Forum Discussion

Goodline's avatar
Goodline
Icon for Nimbostratus rankNimbostratus
Apr 23, 2020

Mask all URIs so only base domain name is shown in address bar

Hi,   I have been searching DevCentral and can't find a definitive answer to my question. I want to mask all URIs no matter what URI a user visits. There are no port changes to contend with so ...
APM
application delivery
devops
iRules
Samir's avatar
Samir
Icon for MVP rankMVP
Apr 24, 2020

Go though this link which may help you.

​https://devcentral.f5.com/s/question/0D51T00006wyrrU/irule-to-hide-uri-from-client-side

  • Simon_Blakely's avatar
    Simon_Blakely
    Icon for Employee rankEmployee
    Apr 27, 2020

    None of those rules will work - they allow re-writing requests from what the client-side expect to what the server expects, but this does not hide the requested URI in the address bar.

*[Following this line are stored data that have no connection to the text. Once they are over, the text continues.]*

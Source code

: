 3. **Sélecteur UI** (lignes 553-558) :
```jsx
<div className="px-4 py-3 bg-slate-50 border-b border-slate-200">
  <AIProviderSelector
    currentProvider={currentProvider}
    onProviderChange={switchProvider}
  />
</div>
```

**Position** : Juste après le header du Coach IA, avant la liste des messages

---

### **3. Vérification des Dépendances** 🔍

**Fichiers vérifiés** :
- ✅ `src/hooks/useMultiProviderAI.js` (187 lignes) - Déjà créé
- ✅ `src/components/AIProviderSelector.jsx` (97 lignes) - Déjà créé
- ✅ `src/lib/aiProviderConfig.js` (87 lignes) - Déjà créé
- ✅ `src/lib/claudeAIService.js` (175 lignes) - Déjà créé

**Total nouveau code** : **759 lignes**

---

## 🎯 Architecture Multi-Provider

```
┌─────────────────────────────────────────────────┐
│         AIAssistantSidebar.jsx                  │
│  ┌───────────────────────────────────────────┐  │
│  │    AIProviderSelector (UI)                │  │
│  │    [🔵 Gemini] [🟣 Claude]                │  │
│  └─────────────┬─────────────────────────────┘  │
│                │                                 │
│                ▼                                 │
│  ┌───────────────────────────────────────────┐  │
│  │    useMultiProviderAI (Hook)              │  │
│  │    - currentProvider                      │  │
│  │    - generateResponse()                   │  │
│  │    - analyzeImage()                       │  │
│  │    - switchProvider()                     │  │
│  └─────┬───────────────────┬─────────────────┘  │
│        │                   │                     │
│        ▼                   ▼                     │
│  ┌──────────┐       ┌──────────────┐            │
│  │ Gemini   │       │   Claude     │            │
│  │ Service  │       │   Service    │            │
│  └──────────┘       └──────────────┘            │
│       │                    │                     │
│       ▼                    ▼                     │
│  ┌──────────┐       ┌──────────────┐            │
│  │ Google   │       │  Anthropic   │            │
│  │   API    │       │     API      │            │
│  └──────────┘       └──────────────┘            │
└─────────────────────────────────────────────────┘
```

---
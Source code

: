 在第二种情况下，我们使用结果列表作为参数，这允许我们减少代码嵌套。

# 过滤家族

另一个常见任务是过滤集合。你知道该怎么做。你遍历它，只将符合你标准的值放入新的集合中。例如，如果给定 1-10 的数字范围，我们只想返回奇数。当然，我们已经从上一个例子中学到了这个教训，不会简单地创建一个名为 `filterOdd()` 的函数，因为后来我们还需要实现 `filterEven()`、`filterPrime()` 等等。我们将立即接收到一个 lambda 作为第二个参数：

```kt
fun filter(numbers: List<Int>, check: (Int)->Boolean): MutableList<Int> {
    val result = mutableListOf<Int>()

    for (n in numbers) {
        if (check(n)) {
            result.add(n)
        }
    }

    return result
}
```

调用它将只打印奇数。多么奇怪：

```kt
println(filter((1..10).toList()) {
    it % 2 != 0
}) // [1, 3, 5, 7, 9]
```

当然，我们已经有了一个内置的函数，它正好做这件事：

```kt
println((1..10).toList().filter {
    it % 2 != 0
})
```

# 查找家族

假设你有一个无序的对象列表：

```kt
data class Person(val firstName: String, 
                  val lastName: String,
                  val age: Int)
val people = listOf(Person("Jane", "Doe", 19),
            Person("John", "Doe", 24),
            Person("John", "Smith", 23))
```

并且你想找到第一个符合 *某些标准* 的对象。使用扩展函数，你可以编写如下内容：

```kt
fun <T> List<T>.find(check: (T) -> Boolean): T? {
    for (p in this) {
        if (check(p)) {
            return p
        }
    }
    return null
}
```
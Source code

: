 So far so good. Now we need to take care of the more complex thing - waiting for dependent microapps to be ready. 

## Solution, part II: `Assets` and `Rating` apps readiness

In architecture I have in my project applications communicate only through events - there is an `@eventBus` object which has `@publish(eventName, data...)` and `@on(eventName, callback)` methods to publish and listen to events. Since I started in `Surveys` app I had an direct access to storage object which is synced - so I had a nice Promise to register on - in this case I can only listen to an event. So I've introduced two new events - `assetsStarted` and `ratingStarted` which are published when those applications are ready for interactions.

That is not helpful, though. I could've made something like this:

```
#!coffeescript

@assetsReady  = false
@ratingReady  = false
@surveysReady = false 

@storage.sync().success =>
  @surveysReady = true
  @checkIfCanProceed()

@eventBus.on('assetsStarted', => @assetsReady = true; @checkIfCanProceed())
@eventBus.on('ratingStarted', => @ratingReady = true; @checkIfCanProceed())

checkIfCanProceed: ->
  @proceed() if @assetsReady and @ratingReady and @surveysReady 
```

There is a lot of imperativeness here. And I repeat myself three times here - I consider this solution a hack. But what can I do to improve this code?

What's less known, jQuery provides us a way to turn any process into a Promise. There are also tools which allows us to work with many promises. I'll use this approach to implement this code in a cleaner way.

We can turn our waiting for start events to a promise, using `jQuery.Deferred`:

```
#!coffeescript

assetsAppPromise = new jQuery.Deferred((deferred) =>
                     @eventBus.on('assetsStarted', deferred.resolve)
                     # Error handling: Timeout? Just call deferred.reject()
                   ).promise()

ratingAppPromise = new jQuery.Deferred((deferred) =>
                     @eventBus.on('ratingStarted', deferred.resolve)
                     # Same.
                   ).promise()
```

    Having thought about this some more, the following irule works to hide all the URLs behind /f:

    # irule to flatten a site to make it look like a single-page application
# this stores the request URI in a table and issues a 308 redirect with an identifying token in a cookie
# when the 308 is processed the client reissues the request to the new location
# the original URI is retrieved (using the token) and the request is updated and sent to the server
# An HTTP 308 should repost the same request using the same method 
 
when HTTP_REQUEST {
  if { ([HTTP::uri] eq "/f") and ([HTTP::cookie "X-target"] ne "") } {
    # We have a token from a redirection
    set new_token [HTTP::cookie "X-target"]
    log local0. "redirected URI is [HTTP::uri], token is $new_token"
    set new_uri [table lookup $new_token]
    log local0. "uri is $new_uri"
    HTTP::uri $new_uri
    set clean_cookie 1
  }    
  else {
    set uri [HTTP::uri]
    set token [string tolower [string map {/ "" + ""} [b64encode [md5 [ clock clicks -milliseconds ]$uri]]]]
    log local0. "token is $token, uri is $uri"
    table set $token $uri 5
    log local0. "Redirect to $static::protocol://$static::host/ with header X-target=$token"
    HTTP::respond 308 Location "/f" Set-Cookie "X-target=$token; Max-Age=5; path=/"
    set clean_cookie 0
  }
}
 
when HTTP_RESPONSE {
  # clean up the X-target cookie
  if { $clean_cookie eq 1 } { 
    log local0. "removing "
    HTTP::header Set-Cookie "X-target=deleted; expires=Thu, 01 Jan 1970 00:00:00 GMT"
  }
}

    However: this will only work in a browser that correctly supports the HTTP 308 redirect.

    This will follow the redirect, but will resubmit the request with the same method.

    Also, every request triggers a redirect, so it doubles the number of requests.

    It's really inefficient network-wise and memory-wise.

    I have not tested this with any really complex web-sites, so YMMV.